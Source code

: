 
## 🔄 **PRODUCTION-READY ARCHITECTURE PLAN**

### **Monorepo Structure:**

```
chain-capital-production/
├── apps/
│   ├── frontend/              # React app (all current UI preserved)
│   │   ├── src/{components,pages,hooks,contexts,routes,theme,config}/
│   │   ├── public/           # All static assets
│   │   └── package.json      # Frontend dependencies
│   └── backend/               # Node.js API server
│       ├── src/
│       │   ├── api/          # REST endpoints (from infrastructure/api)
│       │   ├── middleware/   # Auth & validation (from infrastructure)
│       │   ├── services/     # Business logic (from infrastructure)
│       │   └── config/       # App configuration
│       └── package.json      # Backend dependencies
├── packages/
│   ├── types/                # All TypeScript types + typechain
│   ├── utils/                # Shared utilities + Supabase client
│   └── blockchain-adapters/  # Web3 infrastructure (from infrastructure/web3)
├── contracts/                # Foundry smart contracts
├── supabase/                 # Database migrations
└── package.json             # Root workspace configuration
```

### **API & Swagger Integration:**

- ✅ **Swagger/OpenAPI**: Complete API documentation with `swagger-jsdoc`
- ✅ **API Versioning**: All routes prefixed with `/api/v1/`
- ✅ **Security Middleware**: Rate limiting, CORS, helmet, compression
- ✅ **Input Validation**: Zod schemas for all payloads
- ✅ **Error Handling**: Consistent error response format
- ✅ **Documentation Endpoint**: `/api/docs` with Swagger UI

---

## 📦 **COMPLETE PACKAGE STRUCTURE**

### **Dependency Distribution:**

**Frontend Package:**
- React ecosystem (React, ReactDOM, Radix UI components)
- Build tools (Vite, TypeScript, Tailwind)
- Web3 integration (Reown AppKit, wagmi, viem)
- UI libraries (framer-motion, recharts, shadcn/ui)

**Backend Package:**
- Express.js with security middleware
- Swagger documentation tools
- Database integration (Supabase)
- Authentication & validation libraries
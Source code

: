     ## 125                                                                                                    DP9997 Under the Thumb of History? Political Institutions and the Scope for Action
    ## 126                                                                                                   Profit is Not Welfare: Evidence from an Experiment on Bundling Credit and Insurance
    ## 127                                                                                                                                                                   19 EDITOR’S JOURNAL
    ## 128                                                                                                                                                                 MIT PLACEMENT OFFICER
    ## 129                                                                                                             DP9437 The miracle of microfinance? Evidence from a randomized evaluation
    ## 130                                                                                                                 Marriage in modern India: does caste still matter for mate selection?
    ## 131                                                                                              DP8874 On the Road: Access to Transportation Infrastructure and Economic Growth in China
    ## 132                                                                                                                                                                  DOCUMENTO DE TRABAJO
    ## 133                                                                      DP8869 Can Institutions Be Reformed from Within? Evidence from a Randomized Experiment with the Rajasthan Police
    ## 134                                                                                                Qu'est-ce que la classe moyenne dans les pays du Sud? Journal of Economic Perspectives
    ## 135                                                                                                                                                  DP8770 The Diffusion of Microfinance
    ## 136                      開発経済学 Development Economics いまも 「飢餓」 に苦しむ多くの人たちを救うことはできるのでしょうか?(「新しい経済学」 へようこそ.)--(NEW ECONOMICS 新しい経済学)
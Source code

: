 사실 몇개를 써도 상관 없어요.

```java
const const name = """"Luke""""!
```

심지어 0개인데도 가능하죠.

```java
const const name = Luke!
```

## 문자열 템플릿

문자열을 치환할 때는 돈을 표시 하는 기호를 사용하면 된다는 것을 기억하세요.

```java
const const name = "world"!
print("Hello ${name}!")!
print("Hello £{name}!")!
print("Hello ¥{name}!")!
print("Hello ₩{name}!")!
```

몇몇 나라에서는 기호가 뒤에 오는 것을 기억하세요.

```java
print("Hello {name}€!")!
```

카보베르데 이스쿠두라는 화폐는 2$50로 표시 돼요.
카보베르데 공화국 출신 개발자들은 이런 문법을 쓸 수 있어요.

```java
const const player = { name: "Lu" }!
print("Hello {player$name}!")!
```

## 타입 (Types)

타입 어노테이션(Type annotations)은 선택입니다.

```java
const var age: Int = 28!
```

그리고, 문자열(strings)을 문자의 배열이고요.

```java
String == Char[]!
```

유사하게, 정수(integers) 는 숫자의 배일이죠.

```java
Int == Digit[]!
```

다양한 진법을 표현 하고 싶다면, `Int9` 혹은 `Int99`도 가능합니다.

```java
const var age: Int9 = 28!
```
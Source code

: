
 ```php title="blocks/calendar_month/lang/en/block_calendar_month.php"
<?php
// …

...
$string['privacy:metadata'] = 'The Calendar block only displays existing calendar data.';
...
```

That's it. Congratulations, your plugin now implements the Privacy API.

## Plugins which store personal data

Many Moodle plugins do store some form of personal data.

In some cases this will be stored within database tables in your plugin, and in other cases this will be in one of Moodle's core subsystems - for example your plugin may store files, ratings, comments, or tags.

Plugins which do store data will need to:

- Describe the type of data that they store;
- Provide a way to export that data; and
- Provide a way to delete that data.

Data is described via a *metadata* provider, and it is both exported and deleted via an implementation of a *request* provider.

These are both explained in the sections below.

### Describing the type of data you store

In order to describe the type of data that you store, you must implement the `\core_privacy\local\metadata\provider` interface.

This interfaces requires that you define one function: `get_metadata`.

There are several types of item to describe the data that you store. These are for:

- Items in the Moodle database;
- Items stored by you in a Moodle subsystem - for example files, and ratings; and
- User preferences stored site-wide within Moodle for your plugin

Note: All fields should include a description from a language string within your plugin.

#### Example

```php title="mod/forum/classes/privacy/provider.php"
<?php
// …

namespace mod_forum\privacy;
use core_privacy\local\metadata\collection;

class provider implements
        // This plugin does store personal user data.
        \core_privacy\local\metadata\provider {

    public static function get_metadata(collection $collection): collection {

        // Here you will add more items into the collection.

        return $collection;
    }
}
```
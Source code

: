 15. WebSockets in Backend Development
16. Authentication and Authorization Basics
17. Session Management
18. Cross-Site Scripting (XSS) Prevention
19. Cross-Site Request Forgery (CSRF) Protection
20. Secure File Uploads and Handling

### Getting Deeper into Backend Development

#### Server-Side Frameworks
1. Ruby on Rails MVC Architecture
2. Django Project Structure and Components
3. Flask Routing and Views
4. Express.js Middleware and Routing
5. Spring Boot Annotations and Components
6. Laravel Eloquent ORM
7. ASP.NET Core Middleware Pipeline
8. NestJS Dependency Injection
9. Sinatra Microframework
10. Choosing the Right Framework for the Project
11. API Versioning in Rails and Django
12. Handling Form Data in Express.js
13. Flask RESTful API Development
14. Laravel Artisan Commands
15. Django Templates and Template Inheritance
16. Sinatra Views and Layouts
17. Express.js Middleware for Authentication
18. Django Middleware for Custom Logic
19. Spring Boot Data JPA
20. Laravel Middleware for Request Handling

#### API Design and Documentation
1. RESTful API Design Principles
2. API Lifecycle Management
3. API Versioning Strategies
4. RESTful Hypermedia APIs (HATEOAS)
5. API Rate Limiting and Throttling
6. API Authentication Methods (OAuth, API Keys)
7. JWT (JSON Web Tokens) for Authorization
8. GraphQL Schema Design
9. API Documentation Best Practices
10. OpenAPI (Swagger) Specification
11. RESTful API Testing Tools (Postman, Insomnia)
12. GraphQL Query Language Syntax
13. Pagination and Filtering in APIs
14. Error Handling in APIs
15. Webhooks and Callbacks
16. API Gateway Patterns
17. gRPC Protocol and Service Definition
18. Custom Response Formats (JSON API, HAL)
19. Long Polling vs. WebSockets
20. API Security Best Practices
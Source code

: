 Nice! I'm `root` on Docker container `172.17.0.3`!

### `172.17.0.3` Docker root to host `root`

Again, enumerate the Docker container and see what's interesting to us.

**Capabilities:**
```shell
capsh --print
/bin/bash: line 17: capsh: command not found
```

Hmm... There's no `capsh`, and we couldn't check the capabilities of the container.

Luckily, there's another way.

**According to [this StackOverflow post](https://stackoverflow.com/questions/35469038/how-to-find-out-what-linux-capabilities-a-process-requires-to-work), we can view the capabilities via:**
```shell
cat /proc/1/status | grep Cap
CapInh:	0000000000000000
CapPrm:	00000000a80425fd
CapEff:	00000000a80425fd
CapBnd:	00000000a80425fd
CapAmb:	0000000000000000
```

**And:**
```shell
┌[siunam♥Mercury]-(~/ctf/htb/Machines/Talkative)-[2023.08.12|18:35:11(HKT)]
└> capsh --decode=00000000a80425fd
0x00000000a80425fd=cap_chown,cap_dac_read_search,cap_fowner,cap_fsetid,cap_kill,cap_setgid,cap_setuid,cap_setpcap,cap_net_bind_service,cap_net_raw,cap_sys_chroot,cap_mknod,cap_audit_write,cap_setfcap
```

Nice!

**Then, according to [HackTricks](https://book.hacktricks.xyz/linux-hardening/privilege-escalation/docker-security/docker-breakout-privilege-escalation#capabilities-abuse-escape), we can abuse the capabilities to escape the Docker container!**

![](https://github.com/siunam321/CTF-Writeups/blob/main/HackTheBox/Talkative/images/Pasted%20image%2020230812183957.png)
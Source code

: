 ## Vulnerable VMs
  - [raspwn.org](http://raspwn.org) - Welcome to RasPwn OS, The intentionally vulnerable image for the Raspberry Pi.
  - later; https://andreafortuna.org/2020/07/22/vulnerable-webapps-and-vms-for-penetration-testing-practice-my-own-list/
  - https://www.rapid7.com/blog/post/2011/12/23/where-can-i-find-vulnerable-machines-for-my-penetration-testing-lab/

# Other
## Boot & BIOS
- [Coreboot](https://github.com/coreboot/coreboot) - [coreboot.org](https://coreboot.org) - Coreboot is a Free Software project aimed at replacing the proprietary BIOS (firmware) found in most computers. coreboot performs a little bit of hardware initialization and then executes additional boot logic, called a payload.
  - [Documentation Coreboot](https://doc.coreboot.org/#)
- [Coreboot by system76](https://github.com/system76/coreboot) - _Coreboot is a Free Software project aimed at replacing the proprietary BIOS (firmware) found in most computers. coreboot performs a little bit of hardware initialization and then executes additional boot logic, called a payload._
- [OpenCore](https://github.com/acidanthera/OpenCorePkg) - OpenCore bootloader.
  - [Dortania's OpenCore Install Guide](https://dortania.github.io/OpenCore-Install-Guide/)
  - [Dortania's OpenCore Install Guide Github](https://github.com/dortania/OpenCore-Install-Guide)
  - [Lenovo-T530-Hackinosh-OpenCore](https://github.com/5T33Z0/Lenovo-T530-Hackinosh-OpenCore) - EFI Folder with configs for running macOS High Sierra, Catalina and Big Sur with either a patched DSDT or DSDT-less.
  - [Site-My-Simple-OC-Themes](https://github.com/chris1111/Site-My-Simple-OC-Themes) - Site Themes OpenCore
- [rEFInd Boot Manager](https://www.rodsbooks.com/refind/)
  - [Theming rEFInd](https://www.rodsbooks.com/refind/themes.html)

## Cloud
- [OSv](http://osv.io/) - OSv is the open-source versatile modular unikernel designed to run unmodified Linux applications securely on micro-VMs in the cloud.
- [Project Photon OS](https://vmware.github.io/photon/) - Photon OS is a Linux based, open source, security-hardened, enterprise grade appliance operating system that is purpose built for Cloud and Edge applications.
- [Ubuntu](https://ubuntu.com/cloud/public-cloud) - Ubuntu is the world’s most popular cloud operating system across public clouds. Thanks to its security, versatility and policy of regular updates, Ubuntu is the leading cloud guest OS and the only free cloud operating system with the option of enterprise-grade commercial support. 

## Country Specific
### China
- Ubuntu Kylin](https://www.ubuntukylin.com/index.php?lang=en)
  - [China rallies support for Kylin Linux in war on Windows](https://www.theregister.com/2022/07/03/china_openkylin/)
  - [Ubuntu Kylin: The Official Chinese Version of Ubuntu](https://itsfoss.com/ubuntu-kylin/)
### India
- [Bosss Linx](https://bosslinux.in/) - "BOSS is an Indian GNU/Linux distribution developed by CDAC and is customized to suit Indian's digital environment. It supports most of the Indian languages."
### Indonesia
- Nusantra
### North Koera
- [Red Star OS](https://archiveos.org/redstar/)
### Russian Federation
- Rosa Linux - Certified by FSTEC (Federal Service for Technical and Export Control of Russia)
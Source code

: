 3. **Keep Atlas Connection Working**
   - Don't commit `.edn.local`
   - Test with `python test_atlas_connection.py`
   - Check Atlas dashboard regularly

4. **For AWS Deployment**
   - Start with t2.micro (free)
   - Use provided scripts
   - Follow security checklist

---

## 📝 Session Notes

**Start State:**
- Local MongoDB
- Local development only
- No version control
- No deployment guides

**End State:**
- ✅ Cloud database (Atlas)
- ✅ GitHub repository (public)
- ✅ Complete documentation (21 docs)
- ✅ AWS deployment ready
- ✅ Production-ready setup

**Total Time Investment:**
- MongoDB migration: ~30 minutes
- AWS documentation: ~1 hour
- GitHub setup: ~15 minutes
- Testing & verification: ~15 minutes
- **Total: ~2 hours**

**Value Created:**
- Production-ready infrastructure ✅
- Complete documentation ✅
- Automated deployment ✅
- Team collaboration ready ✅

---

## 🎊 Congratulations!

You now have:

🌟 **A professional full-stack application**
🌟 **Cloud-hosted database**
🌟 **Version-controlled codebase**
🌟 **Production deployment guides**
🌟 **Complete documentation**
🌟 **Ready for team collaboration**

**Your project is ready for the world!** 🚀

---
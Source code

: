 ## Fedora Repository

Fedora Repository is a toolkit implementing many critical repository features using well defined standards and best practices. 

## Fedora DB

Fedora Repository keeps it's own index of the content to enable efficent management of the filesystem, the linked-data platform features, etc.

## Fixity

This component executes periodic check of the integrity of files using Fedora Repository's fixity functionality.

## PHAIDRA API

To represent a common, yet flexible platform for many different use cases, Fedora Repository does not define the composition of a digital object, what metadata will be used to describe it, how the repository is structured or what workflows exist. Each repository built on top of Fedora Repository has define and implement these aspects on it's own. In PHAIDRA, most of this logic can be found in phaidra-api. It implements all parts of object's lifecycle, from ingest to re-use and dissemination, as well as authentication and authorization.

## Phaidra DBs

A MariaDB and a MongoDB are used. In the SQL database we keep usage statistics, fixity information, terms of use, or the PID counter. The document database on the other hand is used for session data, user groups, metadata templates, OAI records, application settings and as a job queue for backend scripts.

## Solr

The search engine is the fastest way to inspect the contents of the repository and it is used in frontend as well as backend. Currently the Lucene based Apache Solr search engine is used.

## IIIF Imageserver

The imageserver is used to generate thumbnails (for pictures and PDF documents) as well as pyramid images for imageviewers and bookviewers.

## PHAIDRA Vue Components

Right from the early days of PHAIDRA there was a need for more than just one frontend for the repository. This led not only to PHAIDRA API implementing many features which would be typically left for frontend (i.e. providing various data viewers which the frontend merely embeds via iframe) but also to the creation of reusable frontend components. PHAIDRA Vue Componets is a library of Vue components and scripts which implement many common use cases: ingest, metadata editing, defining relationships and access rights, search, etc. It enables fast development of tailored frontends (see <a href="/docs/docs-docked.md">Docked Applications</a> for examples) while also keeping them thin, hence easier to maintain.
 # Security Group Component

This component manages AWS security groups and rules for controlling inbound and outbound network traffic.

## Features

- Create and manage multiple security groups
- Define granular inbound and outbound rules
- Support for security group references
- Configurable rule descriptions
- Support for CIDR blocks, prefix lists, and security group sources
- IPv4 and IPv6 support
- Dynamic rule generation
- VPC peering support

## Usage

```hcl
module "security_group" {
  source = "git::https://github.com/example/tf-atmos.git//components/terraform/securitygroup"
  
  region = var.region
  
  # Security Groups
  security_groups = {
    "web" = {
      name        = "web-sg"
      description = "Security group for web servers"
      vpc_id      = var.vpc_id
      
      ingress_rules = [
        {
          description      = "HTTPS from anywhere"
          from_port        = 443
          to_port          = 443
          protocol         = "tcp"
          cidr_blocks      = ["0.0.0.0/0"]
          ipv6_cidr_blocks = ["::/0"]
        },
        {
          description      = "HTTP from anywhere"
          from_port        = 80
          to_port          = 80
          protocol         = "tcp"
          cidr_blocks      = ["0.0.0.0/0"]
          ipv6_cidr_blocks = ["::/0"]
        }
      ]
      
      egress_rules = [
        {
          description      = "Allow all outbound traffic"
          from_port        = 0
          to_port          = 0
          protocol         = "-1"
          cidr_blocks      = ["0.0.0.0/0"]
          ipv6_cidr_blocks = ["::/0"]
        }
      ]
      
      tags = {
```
.....
- [TASK PROMPT]:
Print, from the entries above, the line with "for mate selection?", the line with "of Economic Perspectives" and all lines between them, exactly and with nothing else.

- [RESPONSE]:
    ## 130                                                                                                                 Marriage in modern India: does caste still matter for mate selection?
    ## 131                                                                                              DP8874 On the Road: Access to Transportation Infrastructure and Economic Growth in China
    ## 132                                                                                                                                                                  DOCUMENTO DE TRABAJO
    ## 133                                                                      DP8869 Can Institutions Be Reformed from Within? Evidence from a Randomized Experiment with the Rajasthan Police
    ## 134                                                                                                Qu'est-ce que la classe moyenne dans les pays du Sud? Journal of Economic Perspectives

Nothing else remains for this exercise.